Problem statement: Please tally the lines in the records that include the word "instructionArray" and answer with the bare number.

Records for this exercise:
===============

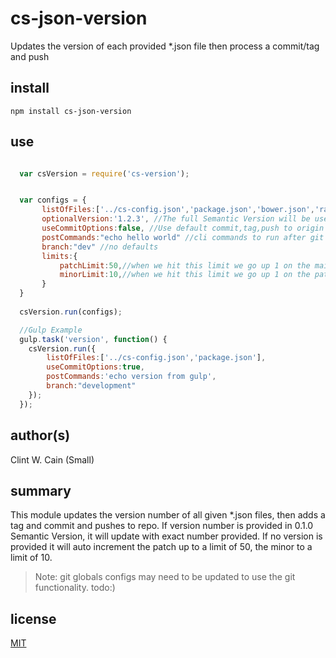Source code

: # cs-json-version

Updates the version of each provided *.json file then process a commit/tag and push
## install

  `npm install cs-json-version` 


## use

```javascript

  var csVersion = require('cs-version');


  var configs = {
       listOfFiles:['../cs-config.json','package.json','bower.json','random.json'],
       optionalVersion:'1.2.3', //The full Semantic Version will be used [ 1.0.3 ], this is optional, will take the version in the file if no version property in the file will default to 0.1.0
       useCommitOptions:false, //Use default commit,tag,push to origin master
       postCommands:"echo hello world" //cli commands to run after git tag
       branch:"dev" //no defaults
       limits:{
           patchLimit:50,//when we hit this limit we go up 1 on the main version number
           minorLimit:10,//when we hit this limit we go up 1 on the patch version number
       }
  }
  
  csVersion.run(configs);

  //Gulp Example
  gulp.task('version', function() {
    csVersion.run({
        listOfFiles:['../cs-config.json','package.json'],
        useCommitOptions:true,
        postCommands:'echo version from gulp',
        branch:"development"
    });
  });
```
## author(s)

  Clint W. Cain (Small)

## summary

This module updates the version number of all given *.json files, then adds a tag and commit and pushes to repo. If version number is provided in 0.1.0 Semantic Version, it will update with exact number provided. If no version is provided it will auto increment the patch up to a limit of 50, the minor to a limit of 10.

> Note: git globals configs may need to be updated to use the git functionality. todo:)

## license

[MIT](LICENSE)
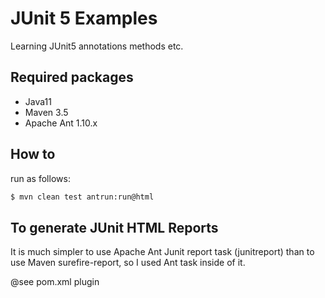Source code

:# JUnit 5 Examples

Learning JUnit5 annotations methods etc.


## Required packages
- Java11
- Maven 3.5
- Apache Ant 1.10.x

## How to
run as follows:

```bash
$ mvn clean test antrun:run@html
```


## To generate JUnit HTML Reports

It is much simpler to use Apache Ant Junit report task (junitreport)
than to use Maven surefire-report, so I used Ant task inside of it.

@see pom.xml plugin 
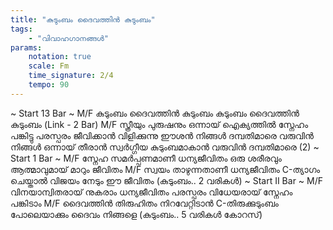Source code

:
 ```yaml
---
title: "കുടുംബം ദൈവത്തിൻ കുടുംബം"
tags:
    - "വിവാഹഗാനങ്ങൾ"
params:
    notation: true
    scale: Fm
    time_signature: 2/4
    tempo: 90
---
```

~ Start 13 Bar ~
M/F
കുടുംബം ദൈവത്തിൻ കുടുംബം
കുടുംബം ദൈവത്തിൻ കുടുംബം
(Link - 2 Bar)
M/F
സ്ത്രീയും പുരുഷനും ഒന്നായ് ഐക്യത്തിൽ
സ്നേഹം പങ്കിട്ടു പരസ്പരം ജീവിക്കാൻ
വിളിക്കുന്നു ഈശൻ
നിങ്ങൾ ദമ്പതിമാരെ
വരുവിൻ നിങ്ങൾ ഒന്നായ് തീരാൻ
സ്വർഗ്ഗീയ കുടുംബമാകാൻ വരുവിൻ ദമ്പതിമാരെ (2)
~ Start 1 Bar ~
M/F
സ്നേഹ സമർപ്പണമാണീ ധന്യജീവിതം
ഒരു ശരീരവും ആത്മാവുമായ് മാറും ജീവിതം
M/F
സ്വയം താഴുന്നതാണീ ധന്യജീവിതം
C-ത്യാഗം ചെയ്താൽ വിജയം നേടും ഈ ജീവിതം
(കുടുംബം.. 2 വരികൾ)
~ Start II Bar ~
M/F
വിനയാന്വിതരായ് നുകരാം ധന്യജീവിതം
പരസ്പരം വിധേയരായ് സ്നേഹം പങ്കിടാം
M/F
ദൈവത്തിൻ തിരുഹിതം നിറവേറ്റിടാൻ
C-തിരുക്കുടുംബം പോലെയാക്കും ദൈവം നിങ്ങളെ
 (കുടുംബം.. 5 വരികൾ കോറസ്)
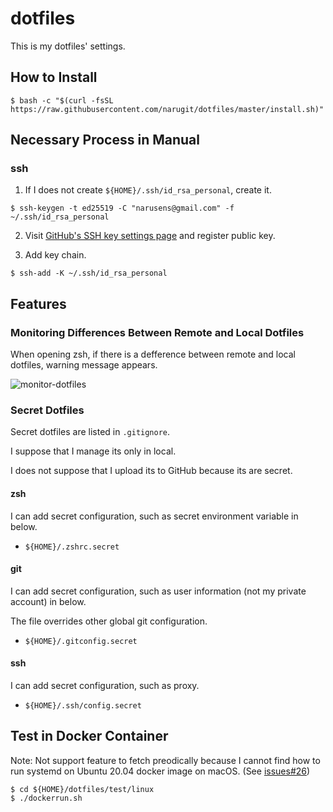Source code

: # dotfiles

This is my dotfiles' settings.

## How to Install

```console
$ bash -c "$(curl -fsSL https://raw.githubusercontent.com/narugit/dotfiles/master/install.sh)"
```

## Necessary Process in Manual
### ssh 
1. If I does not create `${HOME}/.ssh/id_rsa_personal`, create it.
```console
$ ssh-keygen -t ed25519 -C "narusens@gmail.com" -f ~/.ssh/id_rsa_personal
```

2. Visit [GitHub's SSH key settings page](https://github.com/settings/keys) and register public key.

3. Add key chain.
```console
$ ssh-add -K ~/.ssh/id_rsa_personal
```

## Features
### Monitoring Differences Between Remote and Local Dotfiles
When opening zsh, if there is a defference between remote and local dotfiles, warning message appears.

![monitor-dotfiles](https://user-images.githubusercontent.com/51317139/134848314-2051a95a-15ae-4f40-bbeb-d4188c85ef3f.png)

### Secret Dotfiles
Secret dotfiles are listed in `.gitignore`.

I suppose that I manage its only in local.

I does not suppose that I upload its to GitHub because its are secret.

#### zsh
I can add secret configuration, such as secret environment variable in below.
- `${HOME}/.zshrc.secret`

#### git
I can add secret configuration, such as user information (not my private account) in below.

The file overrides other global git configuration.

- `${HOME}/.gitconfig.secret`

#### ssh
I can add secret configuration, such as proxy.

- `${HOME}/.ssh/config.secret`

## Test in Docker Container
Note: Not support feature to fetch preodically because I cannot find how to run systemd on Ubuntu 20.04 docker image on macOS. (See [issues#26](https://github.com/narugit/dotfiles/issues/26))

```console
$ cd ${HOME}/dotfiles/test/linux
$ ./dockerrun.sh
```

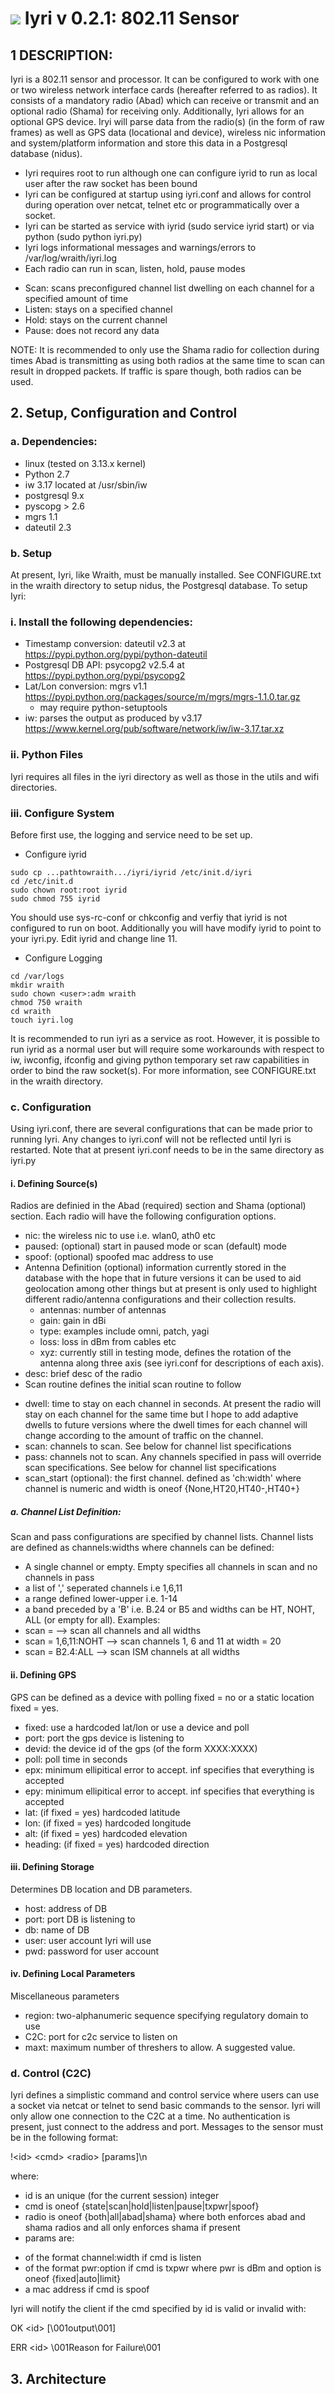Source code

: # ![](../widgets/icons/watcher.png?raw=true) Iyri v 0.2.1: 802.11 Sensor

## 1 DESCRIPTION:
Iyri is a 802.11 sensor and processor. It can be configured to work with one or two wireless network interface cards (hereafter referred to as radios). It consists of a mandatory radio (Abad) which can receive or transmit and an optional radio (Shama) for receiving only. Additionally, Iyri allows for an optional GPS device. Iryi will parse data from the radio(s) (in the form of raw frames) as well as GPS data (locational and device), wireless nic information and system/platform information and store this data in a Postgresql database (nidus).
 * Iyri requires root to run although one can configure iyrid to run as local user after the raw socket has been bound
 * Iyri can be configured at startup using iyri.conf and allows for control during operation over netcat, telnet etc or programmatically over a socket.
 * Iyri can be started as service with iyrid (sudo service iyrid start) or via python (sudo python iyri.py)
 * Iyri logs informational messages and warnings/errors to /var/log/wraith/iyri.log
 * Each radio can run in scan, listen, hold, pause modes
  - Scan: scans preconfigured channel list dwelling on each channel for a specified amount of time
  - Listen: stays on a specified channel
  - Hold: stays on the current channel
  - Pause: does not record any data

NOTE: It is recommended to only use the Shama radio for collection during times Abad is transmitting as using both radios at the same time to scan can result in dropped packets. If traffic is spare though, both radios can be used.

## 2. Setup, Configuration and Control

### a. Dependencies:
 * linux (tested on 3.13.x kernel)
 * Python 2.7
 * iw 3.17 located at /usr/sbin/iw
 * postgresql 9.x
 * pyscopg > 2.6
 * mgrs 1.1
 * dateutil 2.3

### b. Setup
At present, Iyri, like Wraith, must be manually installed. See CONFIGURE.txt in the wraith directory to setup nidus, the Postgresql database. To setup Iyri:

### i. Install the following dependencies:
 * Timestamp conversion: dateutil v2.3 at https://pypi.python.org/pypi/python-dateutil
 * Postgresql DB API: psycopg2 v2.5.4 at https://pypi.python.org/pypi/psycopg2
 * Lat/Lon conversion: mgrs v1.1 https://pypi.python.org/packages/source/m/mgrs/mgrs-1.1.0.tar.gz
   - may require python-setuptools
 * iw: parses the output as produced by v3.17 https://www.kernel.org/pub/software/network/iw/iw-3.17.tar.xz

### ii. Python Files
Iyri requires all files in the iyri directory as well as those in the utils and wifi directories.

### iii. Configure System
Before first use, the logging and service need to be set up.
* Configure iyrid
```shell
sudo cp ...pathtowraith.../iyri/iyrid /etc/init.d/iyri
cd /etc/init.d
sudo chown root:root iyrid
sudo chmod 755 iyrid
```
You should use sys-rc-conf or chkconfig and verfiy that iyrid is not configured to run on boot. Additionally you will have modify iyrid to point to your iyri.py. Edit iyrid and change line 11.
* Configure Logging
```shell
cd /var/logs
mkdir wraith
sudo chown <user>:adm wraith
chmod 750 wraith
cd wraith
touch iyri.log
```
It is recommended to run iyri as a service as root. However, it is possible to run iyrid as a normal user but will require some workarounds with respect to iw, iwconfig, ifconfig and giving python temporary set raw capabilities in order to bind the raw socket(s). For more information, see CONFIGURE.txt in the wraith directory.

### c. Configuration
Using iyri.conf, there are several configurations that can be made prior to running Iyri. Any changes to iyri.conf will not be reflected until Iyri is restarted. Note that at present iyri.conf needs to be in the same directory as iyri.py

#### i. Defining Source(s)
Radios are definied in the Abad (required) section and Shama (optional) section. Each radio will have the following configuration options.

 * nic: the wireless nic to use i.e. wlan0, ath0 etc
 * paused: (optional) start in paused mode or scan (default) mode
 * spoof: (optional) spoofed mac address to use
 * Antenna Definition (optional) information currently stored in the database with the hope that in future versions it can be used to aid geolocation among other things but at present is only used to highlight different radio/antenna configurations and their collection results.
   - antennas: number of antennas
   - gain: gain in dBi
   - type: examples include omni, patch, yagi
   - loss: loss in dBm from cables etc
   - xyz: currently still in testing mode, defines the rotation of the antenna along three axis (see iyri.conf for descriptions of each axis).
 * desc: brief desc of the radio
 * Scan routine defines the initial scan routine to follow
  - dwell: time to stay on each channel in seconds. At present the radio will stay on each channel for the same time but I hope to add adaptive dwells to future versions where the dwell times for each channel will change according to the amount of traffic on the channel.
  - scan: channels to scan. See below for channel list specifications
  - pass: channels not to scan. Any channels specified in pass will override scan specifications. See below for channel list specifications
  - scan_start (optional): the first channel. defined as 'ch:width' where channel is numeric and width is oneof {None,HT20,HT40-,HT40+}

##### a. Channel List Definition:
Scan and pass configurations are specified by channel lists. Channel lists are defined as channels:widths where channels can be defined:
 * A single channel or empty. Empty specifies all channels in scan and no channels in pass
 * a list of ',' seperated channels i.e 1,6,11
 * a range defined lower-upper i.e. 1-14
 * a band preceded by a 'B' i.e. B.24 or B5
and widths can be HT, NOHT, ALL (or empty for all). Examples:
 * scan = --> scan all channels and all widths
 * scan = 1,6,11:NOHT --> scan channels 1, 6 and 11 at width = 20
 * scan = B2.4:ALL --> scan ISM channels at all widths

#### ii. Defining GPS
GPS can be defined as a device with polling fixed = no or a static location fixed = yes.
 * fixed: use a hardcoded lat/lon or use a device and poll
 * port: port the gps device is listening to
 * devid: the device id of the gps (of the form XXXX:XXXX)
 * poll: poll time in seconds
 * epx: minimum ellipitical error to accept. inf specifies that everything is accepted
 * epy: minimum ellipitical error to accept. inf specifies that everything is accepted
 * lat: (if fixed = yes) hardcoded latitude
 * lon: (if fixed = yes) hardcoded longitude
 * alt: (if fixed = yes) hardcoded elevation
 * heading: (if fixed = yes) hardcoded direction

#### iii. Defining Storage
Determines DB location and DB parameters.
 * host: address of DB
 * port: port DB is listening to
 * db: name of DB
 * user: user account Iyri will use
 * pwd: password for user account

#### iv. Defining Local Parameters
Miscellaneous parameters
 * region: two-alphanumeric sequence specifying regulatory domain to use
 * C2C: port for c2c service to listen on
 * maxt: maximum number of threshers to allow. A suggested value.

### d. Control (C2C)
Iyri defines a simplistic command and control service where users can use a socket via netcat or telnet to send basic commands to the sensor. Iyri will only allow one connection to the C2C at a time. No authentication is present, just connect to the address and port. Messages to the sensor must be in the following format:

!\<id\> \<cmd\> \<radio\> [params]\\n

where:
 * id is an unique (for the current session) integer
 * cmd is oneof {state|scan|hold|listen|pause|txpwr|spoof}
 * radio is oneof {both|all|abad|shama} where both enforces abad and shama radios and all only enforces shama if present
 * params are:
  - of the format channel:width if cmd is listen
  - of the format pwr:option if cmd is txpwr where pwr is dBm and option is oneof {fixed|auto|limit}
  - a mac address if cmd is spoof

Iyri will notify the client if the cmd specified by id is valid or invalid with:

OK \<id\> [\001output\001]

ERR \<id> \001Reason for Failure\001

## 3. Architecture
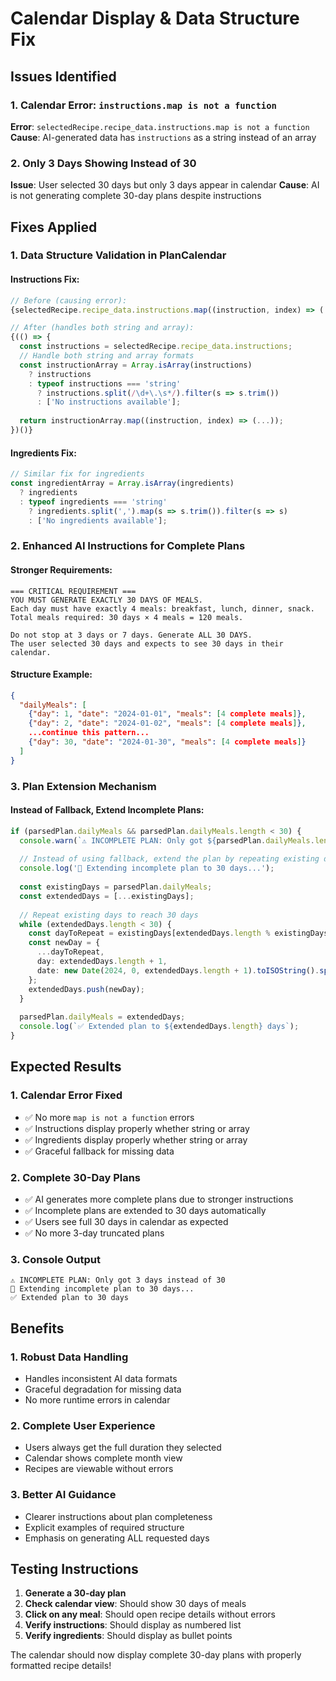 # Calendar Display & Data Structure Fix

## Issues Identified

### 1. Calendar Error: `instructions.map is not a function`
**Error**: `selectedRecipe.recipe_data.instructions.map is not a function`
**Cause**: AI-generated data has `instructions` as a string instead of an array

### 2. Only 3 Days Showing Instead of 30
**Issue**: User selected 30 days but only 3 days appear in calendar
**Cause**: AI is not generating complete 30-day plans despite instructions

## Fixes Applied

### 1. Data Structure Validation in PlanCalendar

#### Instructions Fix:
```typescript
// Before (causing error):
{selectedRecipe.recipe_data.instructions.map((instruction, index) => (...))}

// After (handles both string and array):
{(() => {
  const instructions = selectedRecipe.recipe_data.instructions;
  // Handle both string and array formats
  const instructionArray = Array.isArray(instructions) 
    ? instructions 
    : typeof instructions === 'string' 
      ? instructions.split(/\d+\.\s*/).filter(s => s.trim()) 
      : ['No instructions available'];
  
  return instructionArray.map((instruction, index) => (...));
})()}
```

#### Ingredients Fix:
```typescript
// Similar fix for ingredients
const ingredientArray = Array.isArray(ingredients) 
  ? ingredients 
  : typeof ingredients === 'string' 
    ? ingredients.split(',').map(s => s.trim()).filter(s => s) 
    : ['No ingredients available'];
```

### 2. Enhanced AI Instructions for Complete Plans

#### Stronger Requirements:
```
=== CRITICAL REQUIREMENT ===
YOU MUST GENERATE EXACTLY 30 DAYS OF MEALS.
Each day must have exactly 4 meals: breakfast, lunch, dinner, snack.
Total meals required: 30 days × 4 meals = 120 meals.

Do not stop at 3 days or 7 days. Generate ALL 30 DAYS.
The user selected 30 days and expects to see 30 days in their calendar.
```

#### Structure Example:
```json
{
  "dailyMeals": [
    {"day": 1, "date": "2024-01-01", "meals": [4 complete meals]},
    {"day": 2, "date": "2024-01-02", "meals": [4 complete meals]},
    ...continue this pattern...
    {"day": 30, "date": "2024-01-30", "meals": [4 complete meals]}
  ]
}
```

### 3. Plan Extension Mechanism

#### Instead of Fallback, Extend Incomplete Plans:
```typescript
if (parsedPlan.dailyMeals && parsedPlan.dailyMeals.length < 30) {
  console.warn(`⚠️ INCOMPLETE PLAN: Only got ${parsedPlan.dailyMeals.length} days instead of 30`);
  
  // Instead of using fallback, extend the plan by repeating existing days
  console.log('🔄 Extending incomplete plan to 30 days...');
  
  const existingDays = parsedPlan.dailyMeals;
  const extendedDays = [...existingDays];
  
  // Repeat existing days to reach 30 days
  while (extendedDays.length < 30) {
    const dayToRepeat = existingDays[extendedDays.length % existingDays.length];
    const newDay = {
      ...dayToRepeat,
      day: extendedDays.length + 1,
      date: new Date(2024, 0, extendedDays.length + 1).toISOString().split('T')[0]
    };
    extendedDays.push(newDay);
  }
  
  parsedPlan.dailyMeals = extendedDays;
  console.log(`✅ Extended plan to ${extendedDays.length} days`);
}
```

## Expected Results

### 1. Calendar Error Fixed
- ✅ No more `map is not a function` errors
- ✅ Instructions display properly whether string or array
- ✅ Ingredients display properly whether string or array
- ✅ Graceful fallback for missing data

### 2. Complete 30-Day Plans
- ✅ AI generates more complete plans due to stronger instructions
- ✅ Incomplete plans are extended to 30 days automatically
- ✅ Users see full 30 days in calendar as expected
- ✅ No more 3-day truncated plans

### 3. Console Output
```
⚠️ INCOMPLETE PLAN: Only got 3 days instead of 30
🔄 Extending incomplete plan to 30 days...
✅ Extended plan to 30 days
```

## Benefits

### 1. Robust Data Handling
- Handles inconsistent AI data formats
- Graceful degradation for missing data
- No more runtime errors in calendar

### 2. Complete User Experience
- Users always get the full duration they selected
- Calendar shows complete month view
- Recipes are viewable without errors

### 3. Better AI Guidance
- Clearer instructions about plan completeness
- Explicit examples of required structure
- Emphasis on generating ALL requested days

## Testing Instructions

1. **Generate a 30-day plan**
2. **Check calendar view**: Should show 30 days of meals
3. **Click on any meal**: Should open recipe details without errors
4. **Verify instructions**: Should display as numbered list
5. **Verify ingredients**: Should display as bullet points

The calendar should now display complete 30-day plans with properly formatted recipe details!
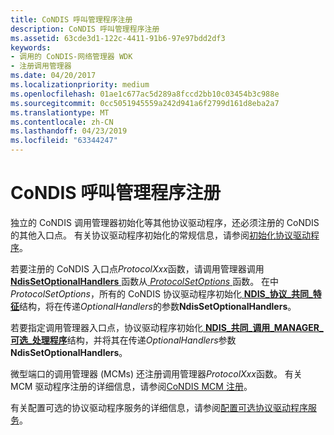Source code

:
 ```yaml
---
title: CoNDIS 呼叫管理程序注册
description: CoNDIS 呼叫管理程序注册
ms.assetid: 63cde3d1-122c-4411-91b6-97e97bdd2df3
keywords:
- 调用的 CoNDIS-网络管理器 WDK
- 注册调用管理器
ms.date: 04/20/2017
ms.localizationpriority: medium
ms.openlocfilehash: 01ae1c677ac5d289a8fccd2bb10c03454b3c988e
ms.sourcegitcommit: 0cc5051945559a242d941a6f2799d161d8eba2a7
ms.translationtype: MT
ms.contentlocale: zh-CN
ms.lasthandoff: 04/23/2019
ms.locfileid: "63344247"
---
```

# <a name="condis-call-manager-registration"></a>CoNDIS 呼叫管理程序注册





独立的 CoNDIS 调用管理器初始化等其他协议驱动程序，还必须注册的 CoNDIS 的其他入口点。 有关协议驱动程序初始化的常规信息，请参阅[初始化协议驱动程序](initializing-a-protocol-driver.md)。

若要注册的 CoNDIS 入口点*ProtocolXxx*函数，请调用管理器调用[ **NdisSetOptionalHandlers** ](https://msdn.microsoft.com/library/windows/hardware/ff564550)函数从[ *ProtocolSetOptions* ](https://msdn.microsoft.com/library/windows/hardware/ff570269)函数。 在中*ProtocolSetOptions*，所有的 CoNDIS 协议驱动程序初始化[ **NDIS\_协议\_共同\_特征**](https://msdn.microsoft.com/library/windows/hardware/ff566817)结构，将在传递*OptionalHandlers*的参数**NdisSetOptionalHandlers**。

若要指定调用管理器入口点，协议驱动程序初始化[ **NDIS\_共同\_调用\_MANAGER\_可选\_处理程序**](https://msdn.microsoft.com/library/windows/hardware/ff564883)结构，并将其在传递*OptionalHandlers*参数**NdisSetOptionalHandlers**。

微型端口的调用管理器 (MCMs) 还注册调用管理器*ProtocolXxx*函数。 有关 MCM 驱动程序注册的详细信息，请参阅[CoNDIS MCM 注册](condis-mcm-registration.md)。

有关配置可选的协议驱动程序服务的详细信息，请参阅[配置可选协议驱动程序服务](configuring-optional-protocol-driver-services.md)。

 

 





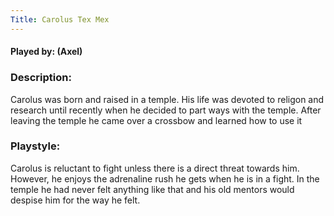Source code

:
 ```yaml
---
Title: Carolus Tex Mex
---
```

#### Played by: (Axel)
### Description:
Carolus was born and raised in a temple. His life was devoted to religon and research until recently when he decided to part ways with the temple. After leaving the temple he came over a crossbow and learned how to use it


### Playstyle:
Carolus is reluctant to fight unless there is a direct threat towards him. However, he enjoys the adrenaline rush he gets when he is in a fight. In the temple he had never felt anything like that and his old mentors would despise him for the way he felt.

===============

Reply to the task: 2